Over my career, I’ve conducted several hundreds of interviews, written coding exercises, and even designed entire hiring pipelines. I’ve also screwed up, many many times.

On the other side of the fence, I use AI coding tools frequently but not daily. I’m very aware of when they’re a productivity boost and when they’re a waste of time, money, and resources. Coding assistants are evolving incredibly fast, and I know first-hand how staying current with them takes time and commitment. I’m also experiencing how using them to write more and more of my code, I tend to forget the finer details of languages and libraries. While I think it’s unacceptable for a software engineer not being able to use generative AI tools on the job in 2025, including this aspect into the hiring process is tricky.

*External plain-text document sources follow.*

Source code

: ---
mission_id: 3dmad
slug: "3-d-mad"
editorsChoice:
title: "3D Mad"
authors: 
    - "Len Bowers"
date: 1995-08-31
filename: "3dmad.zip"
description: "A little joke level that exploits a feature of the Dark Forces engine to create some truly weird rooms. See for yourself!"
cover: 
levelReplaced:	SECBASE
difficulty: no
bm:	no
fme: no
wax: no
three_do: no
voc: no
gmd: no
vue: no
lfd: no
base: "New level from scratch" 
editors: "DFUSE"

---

From what I see and am told, companies today use variations of these techniques for technical screening interviews: some prohibit AI completely, doing their best to prevent candidates from using it by asking them to share their full screen and narrate their thought process. Others explicitly permit AI, sometimes using interview tools with integrated assistants so the interviewer can watch the interaction unfold, or simply asking candidates to be transparent if they use these tools.

I believe that prohibiting AI in interviews is a flawed approach. First, getting used to AI tools can actually make you slower when they are taken away, which means you might lose strong candidates who simply lack practice coding without an assistant. Second, you want to hire someone who either knows how to use coding assistants, or at least has an opinion about why they shouldn’t be used. And finally, let’s be honest, cheaters gonna cheat. But even when AI is permitted, during the interview it is often seen as a tool, and there’s little to no focus on understanding how the candidate incorporated this tool into their engineering work.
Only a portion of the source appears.